┏━━

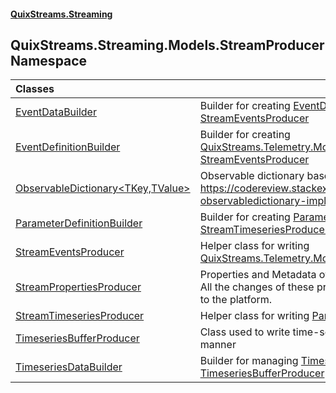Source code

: #### [QuixStreams.Streaming](index.md 'index')

## QuixStreams.Streaming.Models.StreamProducer Namespace

| Classes | |
| :--- | :--- |
| [EventDataBuilder](EventDataBuilder.md 'QuixStreams.Streaming.Models.StreamProducer.EventDataBuilder') | Builder for creating [EventData](EventData.md 'QuixStreams.Streaming.Models.EventData') packages within the [StreamEventsProducer](StreamEventsProducer.md 'QuixStreams.Streaming.Models.StreamProducer.StreamEventsProducer') |
| [EventDefinitionBuilder](EventDefinitionBuilder.md 'QuixStreams.Streaming.Models.StreamProducer.EventDefinitionBuilder') | Builder for creating [QuixStreams.Telemetry.Models.EventDefinitions](https://docs.microsoft.com/en-us/dotnet/api/QuixStreams.Telemetry.Models.EventDefinitions 'QuixStreams.Telemetry.Models.EventDefinitions') within [StreamEventsProducer](StreamEventsProducer.md 'QuixStreams.Streaming.Models.StreamProducer.StreamEventsProducer') |
| [ObservableDictionary&lt;TKey,TValue&gt;](ObservableDictionary_TKey,TValue_.md 'QuixStreams.Streaming.Models.StreamProducer.ObservableDictionary<TKey,TValue>') | Observable dictionary based on https://codereview.stackexchange.com/questions/202663/simple-observabledictionary-implementation |
| [ParameterDefinitionBuilder](ParameterDefinitionBuilder.md 'QuixStreams.Streaming.Models.StreamProducer.ParameterDefinitionBuilder') | Builder for creating [ParameterDefinition](ParameterDefinition.md 'QuixStreams.Streaming.Models.ParameterDefinition') for [StreamTimeseriesProducer](StreamTimeseriesProducer.md 'QuixStreams.Streaming.Models.StreamProducer.StreamTimeseriesProducer') |
| [StreamEventsProducer](StreamEventsProducer.md 'QuixStreams.Streaming.Models.StreamProducer.StreamEventsProducer') | Helper class for writing [QuixStreams.Telemetry.Models.EventDefinitions](https://docs.microsoft.com/en-us/dotnet/api/QuixStreams.Telemetry.Models.EventDefinitions 'QuixStreams.Telemetry.Models.EventDefinitions') and [EventData](EventData.md 'QuixStreams.Streaming.Models.EventData') |
| [StreamPropertiesProducer](StreamPropertiesProducer.md 'QuixStreams.Streaming.Models.StreamProducer.StreamPropertiesProducer') | Properties and Metadata of the stream.<br/>All the changes of these properties will be streamed and persisted to the platform. |
| [StreamTimeseriesProducer](StreamTimeseriesProducer.md 'QuixStreams.Streaming.Models.StreamProducer.StreamTimeseriesProducer') | Helper class for writing [ParameterDefinition](ParameterDefinition.md 'QuixStreams.Streaming.Models.ParameterDefinition') and [TimeseriesData](TimeseriesData.md 'QuixStreams.Streaming.Models.TimeseriesData') |
| [TimeseriesBufferProducer](TimeseriesBufferProducer.md 'QuixStreams.Streaming.Models.StreamProducer.TimeseriesBufferProducer') | Class used to write time-series to [IStreamProducer](IStreamProducer.md 'QuixStreams.Streaming.IStreamProducer') in a buffered manner |
| [TimeseriesDataBuilder](TimeseriesDataBuilder.md 'QuixStreams.Streaming.Models.StreamProducer.TimeseriesDataBuilder') | Builder for managing [TimeseriesDataTimestamp](TimeseriesDataTimestamp.md 'QuixStreams.Streaming.Models.TimeseriesDataTimestamp') instances on [TimeseriesBufferProducer](TimeseriesBufferProducer.md 'QuixStreams.Streaming.Models.StreamProducer.TimeseriesBufferProducer') |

┗━━

Keep both end lines and retype everything in the records above from the line containing "#### [QuixStreams.Streaming](index.md 'index')" through the line containing "for creating [EventData](EventData.md", exactly, with nothing else.

: #### [QuixStreams.Streaming](index.md 'index')

## QuixStreams.Streaming.Models.StreamProducer Namespace

| Classes | |
| :--- | :--- |
| [EventDataBuilder](EventDataBuilder.md 'QuixStreams.Streaming.Models.StreamProducer.EventDataBuilder') | Builder for creating [EventData](EventData.md 'QuixStreams.Streaming.Models.EventData') packages within the [StreamEventsProducer](StreamEventsProducer.md 'QuixStreams.Streaming.Models.StreamProducer.StreamEventsProducer') |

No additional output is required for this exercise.